In this case the Court observed that the diet prescribed by Dr. Aykroyd formed only one element of the living‑wage calculation. The Court further noted that the clothing and residence standards set out in the Tripartite resolution, while suitable for a need‑based minimum wage, had to be broadened when assessing a living wage. Moreover, the Court stated that determining the monetary value of a living wage required inclusion of such requirements as good education for children, some amusement and expenditures for self‑development. The Court emphasized that these items could not be easily expressed in monetary terms, that they varied over time, and that they tended to expand as the national economy grew and prosperity increased for the nation and for each specific industry.

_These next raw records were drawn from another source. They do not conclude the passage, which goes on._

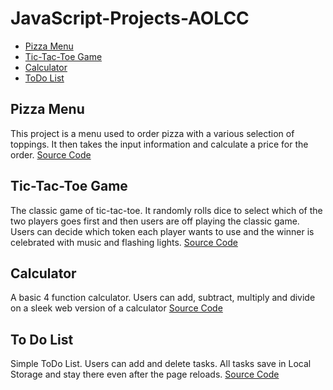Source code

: # JavaScript-Projects-AOLCC

* [Pizza Menu](https://pizza-order.lyudmilanevedom.repl.co/ "Pizza Menu")
* [Tic-Tac-Toe Game](https://tic-tac-toe-game.lyudmilanevedom.repl.co/ "Tic-Tac-Toe Game")
* [Calculator](https://calculator.lyudmilanevedom.repl.co/ "Calculator")
* [ToDo List](https://to-do-list.lyudmilanevedom.repl.co/ "ToDo List")
## Pizza Menu

This project is a menu used to order pizza with a various selection of toppings. It then takes the input information and calculate a price for the order.
[Source Code](https://github.com/LyudmilaNevedomskaya/JavaScript-Projects-AOLCC/tree/main/Pizza "Pizza Menu")

## Tic-Tac-Toe Game

The classic game of tic-tac-toe. It randomly rolls dice to select which of the two players goes first and then users are off playing the classic game. Users can decide which token each player wants to use and the winner is celebrated with music and flashing lights.
[Source Code](https://github.com/LyudmilaNevedomskaya/JavaScript-Projects-AOLCC/tree/main/Tic%20Tac%20Toe "Tic-Tac-Toe Game")

## Calculator

A basic 4 function calculator. Users can add, subtract, multiply and divide on a sleek web version of a calculator
[Source Code](https://github.com/LyudmilaNevedomskaya/JavaScript-Projects-AOLCC/tree/main/Calculator "Calculator")

## To Do List

Simple ToDo List. Users can add and delete tasks. All tasks save in Local Storage and stay there even after the page reloads.
[Source Code](https://github.com/LyudmilaNevedomskaya/JavaScript-Projects-AOLCC/tree/main/ToDo%20Project "ToDo List")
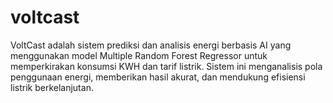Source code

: # voltcast
VoltCast adalah sistem prediksi dan analisis energi berbasis AI yang menggunakan model Multiple Random Forest Regressor untuk memperkirakan konsumsi KWH dan tarif listrik. Sistem ini menganalisis pola penggunaan energi, memberikan hasil akurat, dan mendukung efisiensi listrik berkelanjutan.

The Court then expressed its view, based on the material presented, that even the highest average wage of Rs. 370‑11 nP shown by the appellant for clerical staff fell far short of the living‑wage standard. It observed that, to decide whether an employer had introduced a living wage, it was normally necessary to examine the wage structure applicable to the entire relevant class of workers. The Court recalled that the entitlement to bonus is based on the contribution of the whole working class to the employer’s profits and held that it would be unfair and unreasonable to single out a few cases where higher wages might be paid and to grant those cases immunity from bonus liability. In the absence of special circumstances, the Court considered that the most straightforward method was to take the average wages paid to the whole relevant working class.

However, the Court found it unnecessary to pursue that line of inquiry further or to issue a definitive ruling on it, because, as already indicated, even when the clerical category was taken—the category with the highest average wage of Rs. 370.11 nP—the Court had no hesitation in concluding that this average remained well below the living‑wage benchmark. The Court noted that while this average was considerably above the need‑based minimum and might be placed in the medium range of a fair wage, that fact itself demonstrated its inadequacy relative to the living‑wage standard. In the same manner, the Court observed that an average of Rs. 273.65 nP for operatives, and an overall average of Rs. 301.16 nP for operatives and clerical staff taken together, could be regarded as a wage structure that exceeded the need‑based minimum and approximated the lower level of a fair wage. Yet, when the constituent elements of a living wage were considered, the Court concluded that these averages fell short of the living‑wage standard.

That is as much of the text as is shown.